On being humbled and possibly meeting Ping Jiang:
“I thought my life was pretty wild. I’m Richie Rich. I land in New York, secretly thinking I’m like the coolest guy in the world. I’ve been on the cover of GQ! But then I met these guys, and it’s humbling. It’s the most sex-drugs-and-rock-’n'-roll atmosphere that exists on the planet. I was hanging out with some wild human beings.”
On giving people a chance and loving how amped up you get.
“It’s easy to villainize these guys with the big paychecks,” he says. “But they’re not all bad. I’m a pretty left-wing character, and I come from whatever collar is lower than blue. But meeting these guys really opened my mind a lot. I’ve never seen people with more drive and determination in my life.”
On turning $20,000 into fuck you money.
“I trade in my boxers now. I’m up early for the markets. I’m real-time all day long.” He loves the game and the thrill and the nerves of the market; and the market, it seems, loves him right back. As of the morning of our lunch, Shia says his online Schwab Active Trading account had grown to close to $450,000.
He’s So Money [GQ]

They call me the King of Kock.
This guy makes me uneasy somehow.
Up to $450,000 from $1,000,000 ?? Not too shabby.. Bess, just reboot and we should be good to go here!
@3 what the hell are you talking about?
I trade in my panties now.
-AT
Just shut the F*** up about this d-bag. No one cares except you Bess – it is like you daytime masturbation.
Just shut the F*** up about this d-bag. No one cares except you Bess – it is like you daytime masturbation.
I trade in my boxers every day. Silk boxers, to be precise. Anything else might scratch the scrot.
-LB
CHECK YOU DAYTIME MASTURBATION
@6/7 oh, really? is that why he’s on the cover of GQ?
@6, 7 actually we all enjoy making fun of him (which is what bess is doing, you dumb fuck). but please, continue to shout otherwise into your computer.
@10 Hi Shia!
I’m a hedge fund manager, since when did $450,000 become fk you money?
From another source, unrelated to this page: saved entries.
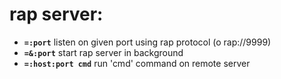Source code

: <!-- TITLE: rap Server -->

# rap server:

- **`=:port`** listen on given port using rap protocol (o rap://9999)
- **`=&:port`** start rap server in background
- **`=:host:port cmd`** run 'cmd' command on remote server

<p hidden>=:port =&:port =:host:port</p>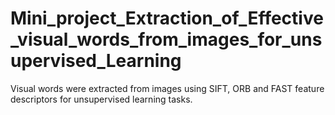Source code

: # Mini_project_Extraction_of_Effective_visual_words_from_images_for_unsupervised_Learning
Visual words were extracted from images using SIFT, ORB and FAST feature descriptors for unsupervised learning tasks.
are straight people allowed to buy GQ? do you have to be wearing doinks or something?
pretty sure they should have canned michael douglas for Dykstra in Wall Street 2
@1 – What does that mean?
A real trader’s office would have some unusual accessories laying about.
~Gundlach
I would eat his steak tartare.
No BSD’s Wall Street office is complete without several rows of steel filing cabinets. Everyone knows this.
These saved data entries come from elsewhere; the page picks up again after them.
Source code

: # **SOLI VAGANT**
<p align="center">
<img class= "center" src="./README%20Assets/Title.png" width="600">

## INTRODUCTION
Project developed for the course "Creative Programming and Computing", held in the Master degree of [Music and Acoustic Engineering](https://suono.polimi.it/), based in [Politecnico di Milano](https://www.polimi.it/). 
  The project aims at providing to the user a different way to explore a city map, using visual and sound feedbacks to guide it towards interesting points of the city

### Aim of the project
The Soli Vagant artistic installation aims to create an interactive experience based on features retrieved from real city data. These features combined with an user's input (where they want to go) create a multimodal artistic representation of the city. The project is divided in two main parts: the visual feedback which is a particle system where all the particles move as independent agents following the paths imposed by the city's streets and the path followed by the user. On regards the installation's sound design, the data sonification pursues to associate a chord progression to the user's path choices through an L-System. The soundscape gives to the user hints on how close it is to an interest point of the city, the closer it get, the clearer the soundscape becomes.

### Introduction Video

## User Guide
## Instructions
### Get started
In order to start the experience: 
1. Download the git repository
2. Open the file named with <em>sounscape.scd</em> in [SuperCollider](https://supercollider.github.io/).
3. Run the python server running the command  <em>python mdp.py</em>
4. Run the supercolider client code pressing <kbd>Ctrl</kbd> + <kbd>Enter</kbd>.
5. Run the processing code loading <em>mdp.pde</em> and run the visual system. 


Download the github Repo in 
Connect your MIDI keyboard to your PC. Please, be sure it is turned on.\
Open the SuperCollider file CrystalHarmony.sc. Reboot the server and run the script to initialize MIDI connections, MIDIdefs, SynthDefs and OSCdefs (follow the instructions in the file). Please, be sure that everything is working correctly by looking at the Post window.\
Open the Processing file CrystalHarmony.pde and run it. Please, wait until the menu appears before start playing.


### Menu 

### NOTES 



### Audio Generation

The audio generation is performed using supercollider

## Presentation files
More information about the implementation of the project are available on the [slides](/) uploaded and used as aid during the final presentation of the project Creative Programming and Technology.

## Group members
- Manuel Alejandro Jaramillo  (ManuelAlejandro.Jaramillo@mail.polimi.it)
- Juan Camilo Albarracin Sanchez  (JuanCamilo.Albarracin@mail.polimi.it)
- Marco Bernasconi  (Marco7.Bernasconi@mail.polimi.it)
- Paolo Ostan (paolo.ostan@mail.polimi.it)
@10- Sorry GQ is a gay magazine. The editor is a liberal pussy. La Douche needs to shut the fuck up. No one cares about the movie or his bullshit and thats why he is on the cover of Gay Queer.
I like GQ and I am not gay. I am Canadian, however.
this is great I was wondering who would play my character in the new CBS show Two and A Half Homos.
cluzo@13 since it became sarcasm? a literary device never ever employed on dealbreaker?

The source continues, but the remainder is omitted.